What needs to be done:
Return the entries verbatim and drop every picture.

##### Data supplied

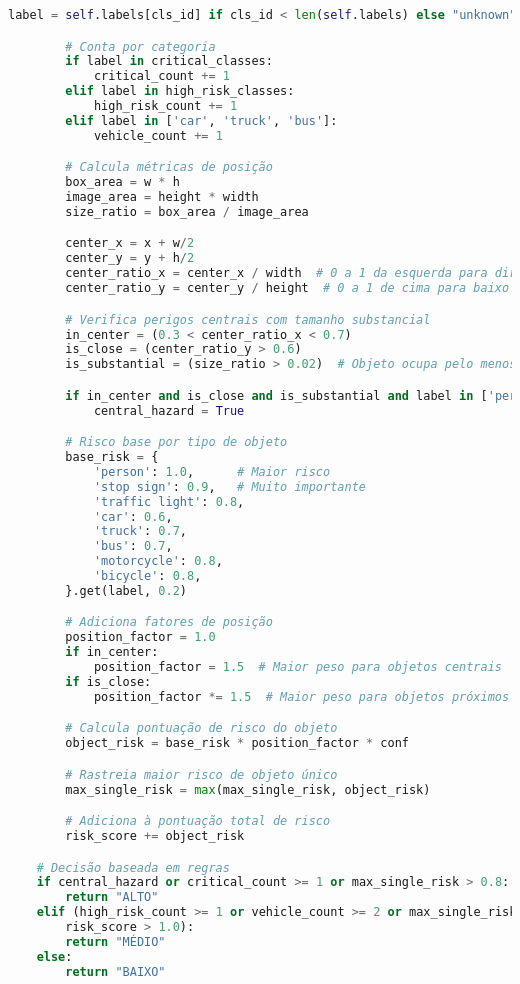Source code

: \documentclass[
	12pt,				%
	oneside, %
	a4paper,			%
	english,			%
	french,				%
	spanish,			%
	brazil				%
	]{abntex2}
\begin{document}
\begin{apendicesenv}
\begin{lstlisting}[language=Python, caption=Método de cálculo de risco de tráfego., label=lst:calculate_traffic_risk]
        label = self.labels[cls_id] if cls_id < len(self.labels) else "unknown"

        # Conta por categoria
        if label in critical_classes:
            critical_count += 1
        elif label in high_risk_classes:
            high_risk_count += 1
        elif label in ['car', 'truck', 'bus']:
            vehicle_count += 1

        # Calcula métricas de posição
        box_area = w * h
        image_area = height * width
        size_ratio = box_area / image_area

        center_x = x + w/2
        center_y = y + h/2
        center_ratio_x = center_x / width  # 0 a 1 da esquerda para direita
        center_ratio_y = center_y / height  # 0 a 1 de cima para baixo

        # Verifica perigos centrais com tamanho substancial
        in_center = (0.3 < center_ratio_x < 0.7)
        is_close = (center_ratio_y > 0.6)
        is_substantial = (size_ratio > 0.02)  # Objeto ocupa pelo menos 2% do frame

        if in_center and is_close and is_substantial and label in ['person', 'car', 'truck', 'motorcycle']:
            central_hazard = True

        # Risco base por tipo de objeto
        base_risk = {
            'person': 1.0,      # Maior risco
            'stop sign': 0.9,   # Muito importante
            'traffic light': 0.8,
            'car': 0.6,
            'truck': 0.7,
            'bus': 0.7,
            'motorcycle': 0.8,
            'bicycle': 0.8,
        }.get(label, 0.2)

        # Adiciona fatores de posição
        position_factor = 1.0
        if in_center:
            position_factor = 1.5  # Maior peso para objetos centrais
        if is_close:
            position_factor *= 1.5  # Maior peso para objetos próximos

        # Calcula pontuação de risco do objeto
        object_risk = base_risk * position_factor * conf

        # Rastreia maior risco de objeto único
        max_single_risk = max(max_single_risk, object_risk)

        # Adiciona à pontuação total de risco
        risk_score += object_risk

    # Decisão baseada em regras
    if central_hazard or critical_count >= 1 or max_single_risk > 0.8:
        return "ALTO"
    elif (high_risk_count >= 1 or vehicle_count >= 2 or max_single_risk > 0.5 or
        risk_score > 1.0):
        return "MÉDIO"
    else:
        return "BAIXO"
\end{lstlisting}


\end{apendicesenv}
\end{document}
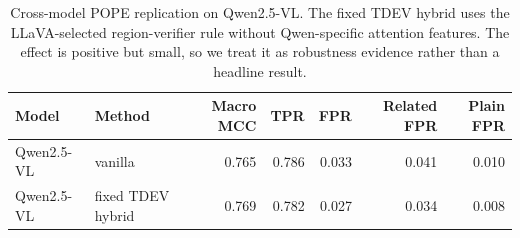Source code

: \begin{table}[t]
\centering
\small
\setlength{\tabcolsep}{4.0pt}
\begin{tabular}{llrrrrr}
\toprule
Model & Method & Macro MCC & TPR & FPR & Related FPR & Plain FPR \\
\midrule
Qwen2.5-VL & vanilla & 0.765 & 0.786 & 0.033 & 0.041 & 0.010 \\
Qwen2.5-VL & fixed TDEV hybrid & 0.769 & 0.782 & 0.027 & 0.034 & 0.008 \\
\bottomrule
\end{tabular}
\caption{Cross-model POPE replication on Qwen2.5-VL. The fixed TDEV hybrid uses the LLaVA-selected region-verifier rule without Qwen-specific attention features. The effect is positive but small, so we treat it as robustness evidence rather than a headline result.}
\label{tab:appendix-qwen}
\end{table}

##########

Your solution:
Source code

: \documentclass[
	12pt,				%
	oneside, %
	a4paper,			%
	english,			%
	french,				%
	spanish,			%
	brazil				%
	]{abntex2}
\begin{document}
\begin{apendicesenv}
\begin{lstlisting}[language=Python, caption=Método de cálculo de risco de tráfego., label=lst:calculate_traffic_risk]
        label = self.labels[cls_id] if cls_id < len(self.labels) else "unknown"

        # Conta por categoria
        if label in critical_classes:
            critical_count += 1
        elif label in high_risk_classes:
            high_risk_count += 1
        elif label in ['car', 'truck', 'bus']:
            vehicle_count += 1

        # Calcula métricas de posição
        box_area = w * h
        image_area = height * width
        size_ratio = box_area / image_area

        center_x = x + w/2
        center_y = y + h/2
        center_ratio_x = center_x / width  # 0 a 1 da esquerda para direita
        center_ratio_y = center_y / height  # 0 a 1 de cima para baixo

        # Verifica perigos centrais com tamanho substancial
        in_center = (0.3 < center_ratio_x < 0.7)
        is_close = (center_ratio_y > 0.6)
        is_substantial = (size_ratio > 0.02)  # Objeto ocupa pelo menos 2% do frame

        if in_center and is_close and is_substantial and label in ['person', 'car', 'truck', 'motorcycle']:
            central_hazard = True

        # Risco base por tipo de objeto
        base_risk = {
            'person': 1.0,      # Maior risco
            'stop sign': 0.9,   # Muito importante
            'traffic light': 0.8,
            'car': 0.6,
            'truck': 0.7,
            'bus': 0.7,
            'motorcycle': 0.8,
            'bicycle': 0.8,
        }.get(label, 0.2)

        # Adiciona fatores de posição
        position_factor = 1.0
        if in_center:
            position_factor = 1.5  # Maior peso para objetos centrais
        if is_close:
            position_factor *= 1.5  # Maior peso para objetos próximos

        # Calcula pontuação de risco do objeto
        object_risk = base_risk * position_factor * conf

        # Rastreia maior risco de objeto único
        max_single_risk = max(max_single_risk, object_risk)

        # Adiciona à pontuação total de risco
        risk_score += object_risk

    # Decisão baseada em regras
    if central_hazard or critical_count >= 1 or max_single_risk > 0.8:
        return "ALTO"
    elif (high_risk_count >= 1 or vehicle_count >= 2 or max_single_risk > 0.5 or
        risk_score > 1.0):
        return "MÉDIO"
    else:
        return "BAIXO"
\end{lstlisting}


\end{apendicesenv}
\end{document}
Source code

: \begin{table}[t]
\centering
\small
\setlength{\tabcolsep}{4.0pt}
\begin{tabular}{llrrrrr}
\toprule
Model & Method & Macro MCC & TPR & FPR & Related FPR & Plain FPR \\
\midrule
Qwen2.5-VL & vanilla & 0.765 & 0.786 & 0.033 & 0.041 & 0.010 \\
Qwen2.5-VL & fixed TDEV hybrid & 0.769 & 0.782 & 0.027 & 0.034 & 0.008 \\
\bottomrule
\end{tabular}
\caption{Cross-model POPE replication on Qwen2.5-VL. The fixed TDEV hybrid uses the LLaVA-selected region-verifier rule without Qwen-specific attention features. The effect is positive but small, so we treat it as robustness evidence rather than a headline result.}
\label{tab:appendix-qwen}
\end{table}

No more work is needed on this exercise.